-- GIVEN RECORDS follows --

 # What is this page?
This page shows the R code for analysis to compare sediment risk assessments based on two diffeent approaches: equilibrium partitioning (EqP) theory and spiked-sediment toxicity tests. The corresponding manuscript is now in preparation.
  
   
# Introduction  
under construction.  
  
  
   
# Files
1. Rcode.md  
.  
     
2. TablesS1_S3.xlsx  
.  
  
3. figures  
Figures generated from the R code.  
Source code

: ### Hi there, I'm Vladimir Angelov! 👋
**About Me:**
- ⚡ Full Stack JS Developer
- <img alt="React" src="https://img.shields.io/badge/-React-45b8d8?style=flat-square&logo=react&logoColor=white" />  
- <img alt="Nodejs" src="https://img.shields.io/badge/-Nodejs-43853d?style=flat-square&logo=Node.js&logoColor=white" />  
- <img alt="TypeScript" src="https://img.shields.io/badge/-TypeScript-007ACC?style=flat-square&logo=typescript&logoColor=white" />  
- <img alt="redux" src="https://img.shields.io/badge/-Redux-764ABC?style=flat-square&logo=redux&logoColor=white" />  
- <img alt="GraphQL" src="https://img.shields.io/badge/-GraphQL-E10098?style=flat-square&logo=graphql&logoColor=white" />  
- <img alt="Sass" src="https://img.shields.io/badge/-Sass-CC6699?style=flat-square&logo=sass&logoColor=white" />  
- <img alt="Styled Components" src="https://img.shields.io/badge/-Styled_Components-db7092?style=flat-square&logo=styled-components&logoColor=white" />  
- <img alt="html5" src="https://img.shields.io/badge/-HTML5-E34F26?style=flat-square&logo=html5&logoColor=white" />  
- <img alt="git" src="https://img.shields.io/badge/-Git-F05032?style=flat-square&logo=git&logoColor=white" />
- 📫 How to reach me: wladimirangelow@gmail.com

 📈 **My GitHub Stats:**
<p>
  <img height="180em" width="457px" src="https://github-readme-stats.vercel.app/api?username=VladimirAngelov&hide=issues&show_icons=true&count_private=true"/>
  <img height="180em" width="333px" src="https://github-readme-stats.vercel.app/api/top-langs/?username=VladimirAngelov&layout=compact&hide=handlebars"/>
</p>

-- GIVEN RECORDS concluded --

__ASSIGNED TASK__: When a line holds the string "width", pull it out of the listing.

__RESPONSE TO THIS TASK__:
  <img height="180em" width="457px" src="https://github-readme-stats.vercel.app/api?username=VladimirAngelov&hide=issues&show_icons=true&count_private=true"/>
  <img height="180em" width="333px" src="https://github-readme-stats.vercel.app/api/top-langs/?username=VladimirAngelov&layout=compact&hide=handlebars"/>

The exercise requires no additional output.